Memaknai Kisah Kerja Pengawasan, Bawaslu Kabupaten Ponorogo Luncurkan Buku "Mencari Makna Demokrasi"
|
Ponorogo, Badan Pengawas Pemilihan Umum Kabupaten Ponorogo - Bawaslu Kabupaten Ponorogo meluncurkan buku berjudul "Mencari Makna Demokrasi" bersama dengan Stakeholder, jajaran Panwascam, Media, dan Pemerhati Pemilu. Kegiatan peluncuran buku berlangsung di Hall Hotel Amaris Ponorogo pada Sabtu (21/12). Dalam buku ini, Bawaslu Kabupaten Ponorogo menghadirkan kisah-kisah para pengawas adhoc selama proses Pemilu 2024 di Kabupaten Ponorogo.
Buku ini disusun oleh Divisi SDM Organisasi Pendidikan dan Diklat Bawaslu Kabupaten Ponorogo.

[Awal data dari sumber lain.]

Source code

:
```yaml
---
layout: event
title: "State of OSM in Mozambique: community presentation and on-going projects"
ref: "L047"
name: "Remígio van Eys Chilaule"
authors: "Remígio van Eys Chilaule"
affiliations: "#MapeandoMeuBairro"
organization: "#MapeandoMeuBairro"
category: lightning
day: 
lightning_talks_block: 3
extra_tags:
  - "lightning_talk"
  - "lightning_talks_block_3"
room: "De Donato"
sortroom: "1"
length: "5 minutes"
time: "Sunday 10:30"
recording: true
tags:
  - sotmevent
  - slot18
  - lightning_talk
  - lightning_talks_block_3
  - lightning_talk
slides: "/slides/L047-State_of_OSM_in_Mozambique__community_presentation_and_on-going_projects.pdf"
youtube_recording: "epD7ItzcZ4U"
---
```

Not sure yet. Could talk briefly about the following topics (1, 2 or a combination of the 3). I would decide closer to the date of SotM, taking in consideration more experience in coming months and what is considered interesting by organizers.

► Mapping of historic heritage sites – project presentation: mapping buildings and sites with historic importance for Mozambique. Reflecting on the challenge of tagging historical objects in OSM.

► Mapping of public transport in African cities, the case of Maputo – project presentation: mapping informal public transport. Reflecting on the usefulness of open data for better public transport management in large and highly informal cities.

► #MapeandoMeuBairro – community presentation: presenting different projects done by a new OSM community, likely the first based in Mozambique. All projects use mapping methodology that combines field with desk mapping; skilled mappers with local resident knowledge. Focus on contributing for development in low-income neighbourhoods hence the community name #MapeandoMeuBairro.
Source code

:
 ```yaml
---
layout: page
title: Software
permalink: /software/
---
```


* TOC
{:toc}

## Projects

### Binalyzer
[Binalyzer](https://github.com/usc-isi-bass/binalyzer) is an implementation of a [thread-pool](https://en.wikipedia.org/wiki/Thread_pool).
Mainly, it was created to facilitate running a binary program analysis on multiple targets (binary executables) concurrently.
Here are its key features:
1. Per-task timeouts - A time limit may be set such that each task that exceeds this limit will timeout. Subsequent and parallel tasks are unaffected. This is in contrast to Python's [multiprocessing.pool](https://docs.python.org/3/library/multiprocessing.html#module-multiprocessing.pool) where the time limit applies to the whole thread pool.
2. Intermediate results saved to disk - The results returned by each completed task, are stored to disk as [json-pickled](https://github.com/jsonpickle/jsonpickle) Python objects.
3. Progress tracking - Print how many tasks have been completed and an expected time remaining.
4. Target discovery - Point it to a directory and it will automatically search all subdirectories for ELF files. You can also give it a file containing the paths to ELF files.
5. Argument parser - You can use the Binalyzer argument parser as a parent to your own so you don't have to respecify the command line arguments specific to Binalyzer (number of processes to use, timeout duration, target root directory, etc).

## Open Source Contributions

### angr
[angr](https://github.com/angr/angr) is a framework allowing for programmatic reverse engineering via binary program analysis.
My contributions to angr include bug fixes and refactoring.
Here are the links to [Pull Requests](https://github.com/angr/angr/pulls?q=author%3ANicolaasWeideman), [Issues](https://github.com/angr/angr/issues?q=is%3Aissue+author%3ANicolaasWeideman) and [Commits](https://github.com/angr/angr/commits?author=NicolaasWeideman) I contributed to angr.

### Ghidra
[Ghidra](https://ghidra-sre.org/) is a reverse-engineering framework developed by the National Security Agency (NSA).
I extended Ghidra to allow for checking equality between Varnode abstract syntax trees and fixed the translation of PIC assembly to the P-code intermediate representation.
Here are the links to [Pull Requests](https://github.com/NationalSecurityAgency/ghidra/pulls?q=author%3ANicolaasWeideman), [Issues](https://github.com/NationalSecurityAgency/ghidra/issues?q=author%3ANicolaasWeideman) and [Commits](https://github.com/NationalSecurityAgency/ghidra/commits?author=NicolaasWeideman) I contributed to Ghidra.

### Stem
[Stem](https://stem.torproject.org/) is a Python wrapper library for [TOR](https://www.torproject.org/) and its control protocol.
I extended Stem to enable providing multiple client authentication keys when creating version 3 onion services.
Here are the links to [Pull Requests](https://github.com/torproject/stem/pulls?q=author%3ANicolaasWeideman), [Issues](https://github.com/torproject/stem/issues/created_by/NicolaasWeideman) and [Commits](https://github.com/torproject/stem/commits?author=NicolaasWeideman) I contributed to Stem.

Melalui buku ini sebagai rekam jejak yang terdapat didalamnya untuk memaknai kisah kerja kerja kerja pengawasan juga diharapkan dapat bermanfaat bagi pengawas pemilu generasi berikutnya untuk bahan evaluasi dan refleksi kedepan.

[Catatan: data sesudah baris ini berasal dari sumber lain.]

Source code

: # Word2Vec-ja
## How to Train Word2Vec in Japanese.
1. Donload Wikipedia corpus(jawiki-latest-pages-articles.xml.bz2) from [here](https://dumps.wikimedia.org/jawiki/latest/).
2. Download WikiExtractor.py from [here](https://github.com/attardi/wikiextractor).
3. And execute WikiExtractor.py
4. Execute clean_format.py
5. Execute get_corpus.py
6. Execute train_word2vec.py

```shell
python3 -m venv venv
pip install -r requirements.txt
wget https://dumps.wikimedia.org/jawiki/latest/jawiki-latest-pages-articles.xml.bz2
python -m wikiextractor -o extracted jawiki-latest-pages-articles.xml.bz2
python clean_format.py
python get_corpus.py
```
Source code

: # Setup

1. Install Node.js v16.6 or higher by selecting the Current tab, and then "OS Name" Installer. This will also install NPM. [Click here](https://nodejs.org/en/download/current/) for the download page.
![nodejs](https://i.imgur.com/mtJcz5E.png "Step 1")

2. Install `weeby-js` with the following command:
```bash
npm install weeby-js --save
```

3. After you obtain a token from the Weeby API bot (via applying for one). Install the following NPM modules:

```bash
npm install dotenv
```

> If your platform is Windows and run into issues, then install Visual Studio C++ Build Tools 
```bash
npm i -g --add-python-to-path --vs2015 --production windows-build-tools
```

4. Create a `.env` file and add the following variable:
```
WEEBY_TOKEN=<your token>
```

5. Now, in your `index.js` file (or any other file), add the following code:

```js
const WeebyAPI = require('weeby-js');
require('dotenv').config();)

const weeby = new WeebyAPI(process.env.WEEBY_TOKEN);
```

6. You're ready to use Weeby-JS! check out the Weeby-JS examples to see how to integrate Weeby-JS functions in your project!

Ketua Bawaslu Kabupaten Ponorogo, M. Bahrun Mustofa mengatakan, buku tersebut berisi kisah perjalanan pengawas pemilu dalam mengawal demokrasi di Ponorogo. Termasuk kerja dan tugas Bawaslu dan jajaran di tingkat TPS, kelurahan maupun kecamatan dalam mengawasi setiap tahapan Pemilu 2024 dan Pemilihan serentak 2024.
“Harapannya ketika buku ini sudah diluncurkan dan diterbitkan ke depan bisa menjadi panduan bagaimana pengawasan yang efektif, dan pengawasan yang melibatkan masyarakat. Sekaligus memberikan gambaran ke masyarakat, bahwa ini lo kerja-kerja pengawasan di bawaslu,” ungkapnya.

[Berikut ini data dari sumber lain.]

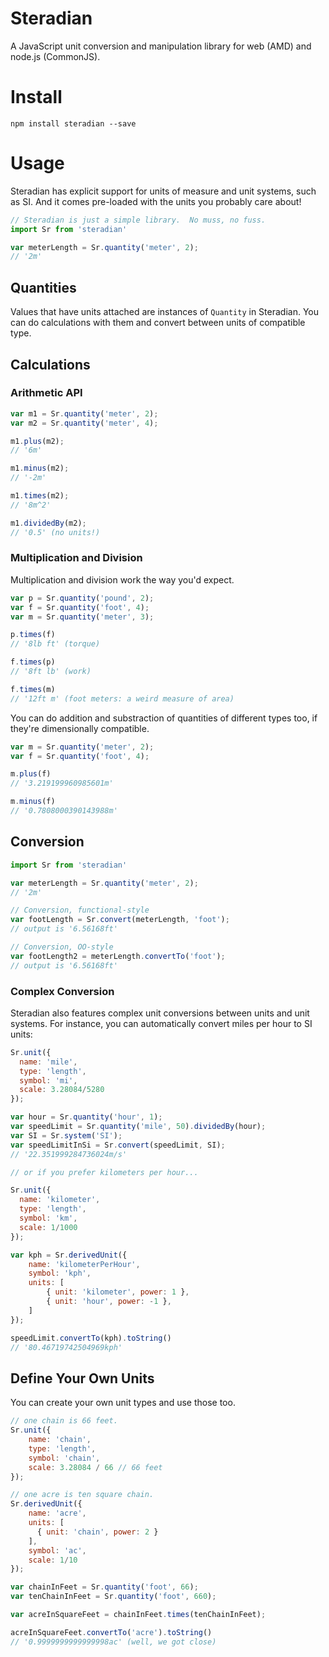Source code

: # Steradian

A JavaScript unit conversion and manipulation library for web (AMD) and node.js (CommonJS).

# Install
```
npm install steradian --save
```

# Usage

Steradian has explicit support for units of measure and unit systems, such as SI.  And it comes pre-loaded with the units you probably care about!

```js
// Steradian is just a simple library.  No muss, no fuss.
import Sr from 'steradian'

var meterLength = Sr.quantity('meter', 2);
// '2m'
```

## Quantities

Values that have units attached are instances of `Quantity` in Steradian.  You can do calculations with them and convert between units of compatible type.

## Calculations

### Arithmetic API
```js
var m1 = Sr.quantity('meter', 2);
var m2 = Sr.quantity('meter', 4);

m1.plus(m2);
// '6m'

m1.minus(m2);
// '-2m'

m1.times(m2);
// '8m^2'

m1.dividedBy(m2);
// '0.5' (no units!)
```

### Multiplication and Division
Multiplication and division work the way you'd expect.

```js
var p = Sr.quantity('pound', 2);
var f = Sr.quantity('foot', 4);
var m = Sr.quantity('meter', 3);

p.times(f)
// '8lb ft' (torque)

f.times(p)
// '8ft lb' (work)

f.times(m)
// '12ft m' (foot meters: a weird measure of area)
```

You can do addition and substraction of quantities of different types too, if they're dimensionally compatible.

```js
var m = Sr.quantity('meter', 2);
var f = Sr.quantity('foot', 4);

m.plus(f)
// '3.219199960985601m'

m.minus(f)
// '0.7808000390143988m'
```

## Conversion
```js
import Sr from 'steradian'

var meterLength = Sr.quantity('meter', 2);
// '2m'

// Conversion, functional-style
var footLength = Sr.convert(meterLength, 'foot');
// output is '6.56168ft'

// Conversion, OO-style
var footLength2 = meterLength.convertTo('foot');
// output is '6.56168ft'
```

### Complex Conversion
Steradian also features complex unit conversions between units and unit systems.
For instance, you can automatically convert miles per hour to SI units:
```js
Sr.unit({
  name: 'mile',
  type: 'length',
  symbol: 'mi',
  scale: 3.28084/5280
});

var hour = Sr.quantity('hour', 1);
var speedLimit = Sr.quantity('mile', 50).dividedBy(hour);
var SI = Sr.system('SI');
var speedLimitInSi = Sr.convert(speedLimit, SI);
// '22.351999284736024m/s'

// or if you prefer kilometers per hour...

Sr.unit({
  name: 'kilometer',
  type: 'length',
  symbol: 'km',
  scale: 1/1000
});

var kph = Sr.derivedUnit({
    name: 'kilometerPerHour',
    symbol: 'kph',
    units: [
        { unit: 'kilometer', power: 1 },
        { unit: 'hour', power: -1 },
    ]
});

speedLimit.convertTo(kph).toString()
// '80.46719742504969kph'


```

## Define Your Own Units

You can create your own unit types and use those too.

```js
// one chain is 66 feet.
Sr.unit({
    name: 'chain',
    type: 'length',
    symbol: 'chain',
    scale: 3.28084 / 66 // 66 feet
});

// one acre is ten square chain.
Sr.derivedUnit({
    name: 'acre',
    units: [
      { unit: 'chain', power: 2 } 
    ],
    symbol: 'ac',
    scale: 1/10
});

var chainInFeet = Sr.quantity('foot', 66);
var tenChainInFeet = Sr.quantity('foot', 660);

var acreInSquareFeet = chainInFeet.times(tenChainInFeet);

acreInSquareFeet.convertTo('acre').toString()
// '0.9999999999999998ac' (well, we got close)
```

Bahrun menjelaskan, penyusunan buku tersebut merupakan instruksi Bawaslu RI. Di Bawaslu Ponorogo, pembahasan terkait penyusunan buku dimulai sebelum tahapan Pilkada serentak 2024 berlangsung.
"Begitu ada instruksi itu, kemudian kita rangkum hasil kinerja kami, kemudian kami juga mengundang jajaran di tingkat bawah, baik PTPS, PKD, maupun Panwascam,” tambahnya.